Glande reached for the latch. His hand, stained round the nails with paint, was tremulous. ‘I am, as you can see, a wreck,’ he said. ‘A Homeric party and only four hours’ sottish insensitivity in which to recover. Imagine it! There you are.’
He opened the doors and winced at the glare outside. ‘Oberon will be thrilled you’re here,’ he said. ‘Did you know he bought a thing of yours at the Rond-Point show? It’s in the library. ‘Boy with a Kite.’ He adores it.’
‘Look here,’ Troy said hurriedly, ‘be a good chap and don’t tell him I’m me. I’ve come here for a holiday and I’d so much rather …’

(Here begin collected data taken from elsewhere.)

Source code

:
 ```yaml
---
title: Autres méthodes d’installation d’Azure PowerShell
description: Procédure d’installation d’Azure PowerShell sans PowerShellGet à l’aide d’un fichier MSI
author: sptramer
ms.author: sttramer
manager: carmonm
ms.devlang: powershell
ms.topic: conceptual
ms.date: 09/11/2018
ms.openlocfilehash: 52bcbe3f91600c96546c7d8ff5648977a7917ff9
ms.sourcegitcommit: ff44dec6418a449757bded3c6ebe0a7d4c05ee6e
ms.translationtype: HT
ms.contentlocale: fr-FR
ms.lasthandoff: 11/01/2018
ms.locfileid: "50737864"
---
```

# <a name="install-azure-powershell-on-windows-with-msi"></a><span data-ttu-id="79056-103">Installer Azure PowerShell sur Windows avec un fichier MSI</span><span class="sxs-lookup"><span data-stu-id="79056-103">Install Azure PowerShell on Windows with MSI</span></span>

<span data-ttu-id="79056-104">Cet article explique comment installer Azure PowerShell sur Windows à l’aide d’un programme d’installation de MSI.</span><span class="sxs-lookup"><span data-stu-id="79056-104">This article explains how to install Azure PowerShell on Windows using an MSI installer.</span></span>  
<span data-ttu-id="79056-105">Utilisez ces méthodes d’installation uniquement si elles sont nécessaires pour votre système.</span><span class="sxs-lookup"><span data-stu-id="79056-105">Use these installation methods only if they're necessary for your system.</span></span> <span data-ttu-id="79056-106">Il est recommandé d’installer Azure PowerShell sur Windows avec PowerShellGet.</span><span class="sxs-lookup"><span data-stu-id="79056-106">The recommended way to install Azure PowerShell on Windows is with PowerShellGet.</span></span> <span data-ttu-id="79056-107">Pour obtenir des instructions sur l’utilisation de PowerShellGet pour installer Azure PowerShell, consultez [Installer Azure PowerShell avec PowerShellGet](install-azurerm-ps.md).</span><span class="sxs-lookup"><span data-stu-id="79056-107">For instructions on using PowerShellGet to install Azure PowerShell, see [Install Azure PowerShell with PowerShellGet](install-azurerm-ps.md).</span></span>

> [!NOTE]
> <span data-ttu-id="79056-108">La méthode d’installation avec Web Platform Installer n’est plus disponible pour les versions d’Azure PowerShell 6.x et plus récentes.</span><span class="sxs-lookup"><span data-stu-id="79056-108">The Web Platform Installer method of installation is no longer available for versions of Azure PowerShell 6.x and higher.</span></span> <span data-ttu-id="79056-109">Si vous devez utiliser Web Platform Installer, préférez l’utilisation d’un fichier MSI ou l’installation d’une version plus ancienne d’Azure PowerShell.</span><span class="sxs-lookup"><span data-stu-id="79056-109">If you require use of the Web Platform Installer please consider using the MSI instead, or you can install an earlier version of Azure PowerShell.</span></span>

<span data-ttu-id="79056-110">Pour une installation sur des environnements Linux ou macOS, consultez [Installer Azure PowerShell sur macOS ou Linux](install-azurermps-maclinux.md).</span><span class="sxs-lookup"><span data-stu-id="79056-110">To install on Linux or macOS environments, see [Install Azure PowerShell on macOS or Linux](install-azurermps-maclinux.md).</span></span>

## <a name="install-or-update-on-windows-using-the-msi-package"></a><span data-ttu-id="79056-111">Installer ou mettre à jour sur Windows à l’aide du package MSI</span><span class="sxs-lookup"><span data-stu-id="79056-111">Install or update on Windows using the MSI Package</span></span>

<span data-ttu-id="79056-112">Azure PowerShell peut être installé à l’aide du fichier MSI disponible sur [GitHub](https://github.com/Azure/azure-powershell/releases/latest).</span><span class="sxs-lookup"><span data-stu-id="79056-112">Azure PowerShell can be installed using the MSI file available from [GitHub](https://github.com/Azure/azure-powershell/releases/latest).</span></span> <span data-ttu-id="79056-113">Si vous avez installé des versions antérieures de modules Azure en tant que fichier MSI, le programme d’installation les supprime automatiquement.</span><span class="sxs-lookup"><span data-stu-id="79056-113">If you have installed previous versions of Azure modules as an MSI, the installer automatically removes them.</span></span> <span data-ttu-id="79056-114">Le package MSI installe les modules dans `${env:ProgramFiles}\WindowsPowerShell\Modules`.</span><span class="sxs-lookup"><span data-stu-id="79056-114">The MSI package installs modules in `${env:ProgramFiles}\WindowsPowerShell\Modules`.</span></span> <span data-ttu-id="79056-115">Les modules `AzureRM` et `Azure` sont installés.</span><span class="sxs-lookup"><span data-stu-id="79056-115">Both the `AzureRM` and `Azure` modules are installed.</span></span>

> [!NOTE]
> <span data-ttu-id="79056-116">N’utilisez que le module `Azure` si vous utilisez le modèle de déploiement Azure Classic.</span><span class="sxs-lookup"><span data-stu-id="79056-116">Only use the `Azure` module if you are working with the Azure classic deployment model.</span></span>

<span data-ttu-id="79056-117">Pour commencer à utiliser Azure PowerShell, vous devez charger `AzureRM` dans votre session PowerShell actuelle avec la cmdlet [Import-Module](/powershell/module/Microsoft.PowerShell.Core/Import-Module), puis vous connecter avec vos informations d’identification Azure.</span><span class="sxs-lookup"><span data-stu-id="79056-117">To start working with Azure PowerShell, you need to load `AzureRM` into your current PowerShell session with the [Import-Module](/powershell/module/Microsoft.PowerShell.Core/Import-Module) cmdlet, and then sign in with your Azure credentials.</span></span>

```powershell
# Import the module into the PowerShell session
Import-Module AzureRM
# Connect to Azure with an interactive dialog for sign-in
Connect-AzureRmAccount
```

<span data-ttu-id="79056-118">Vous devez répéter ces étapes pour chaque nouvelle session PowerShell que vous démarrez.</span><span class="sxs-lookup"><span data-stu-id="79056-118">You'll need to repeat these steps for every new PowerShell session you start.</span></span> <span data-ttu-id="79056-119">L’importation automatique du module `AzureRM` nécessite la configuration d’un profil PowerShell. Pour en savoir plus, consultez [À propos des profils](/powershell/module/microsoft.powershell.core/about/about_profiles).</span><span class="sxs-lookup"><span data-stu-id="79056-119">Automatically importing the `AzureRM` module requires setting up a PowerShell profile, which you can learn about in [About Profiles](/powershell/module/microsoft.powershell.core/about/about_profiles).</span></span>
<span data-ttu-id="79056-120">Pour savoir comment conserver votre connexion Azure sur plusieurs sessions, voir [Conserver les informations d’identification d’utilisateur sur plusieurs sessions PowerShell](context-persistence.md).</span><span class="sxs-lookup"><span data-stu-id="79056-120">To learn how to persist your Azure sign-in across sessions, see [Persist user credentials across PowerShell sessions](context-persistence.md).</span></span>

‘Well, if you like. Yes, of course. Yes, I understand. And on mature consideration I fancy this ménage is not entirely your cup of tea. You’re almost pathologically normal, aren’t you? Forgive me if I bolt back to my burrow, the glare is really more than I can endure. God, somebody’s coming!’
He stumbled away from the door. Alleyn with Ricky in his arms, came out of the hall followed by Robin Herrington. Glande ejaculated: ‘Oh, sorry!’ and bolted down the stairs. Herrington scowled after him and said: ‘That’s our tame genius. I’ll come to the car, if I may.’
As they walked in single file down the steps and past the maker of figurines, Troy had the feeling that Robin wanted to say something to them and didn’t know how to begin. They had reached the open platform where Raoul waited by the car before he blurted out:
‘I do hope you will let me drive you down, to see the yacht. Both of you, I mean. I mean …’ he stopped short.
Alleyn said: ‘That’s very nice of you. I hadn’t heard about a yacht.’
‘She’s quite fun.’ He stood there, still with an air of hesitancy. Alleyn shifted Ricky and looked at Troy, who held out her hand to Robin.
‘Don’t come any farther,’ she said. ‘Goodbye and thank you.’
‘Goodbye. If we may, Ginny and I will call at the hotel. It’s the Royal, I suppose. I mean, it might amuse you to come for a drive. I mean, if you don’t know anybody here …’
‘It’d be lovely,’ Troy temporized, wondering if Alleyn wanted her to accept.
‘As a matter of fact,’ Alleyn said, ‘we have got someone we ought to look up in Roqueville. Do you know anybody about here with the unlikely name of Garbel?’
Robin’s jaw dropped. He stared at them with an expression of extraordinary consternation. ‘I … no. No. We haven’t really met any of the local people. No. Well I mustn’t keep you standing in the sun. Goodbye.’
And with a precipitancy as marked as his former hesitation, he turned and limped off down the passageway.
‘Now what,’ Troy asked her husband, ‘in a crazy world, is the significance of that particular bit of lunacy?’
‘I’ve not the beginning of a notion,’ he said. ‘But I suggest that when we’ve got time to think, we call on Mr Garbel.’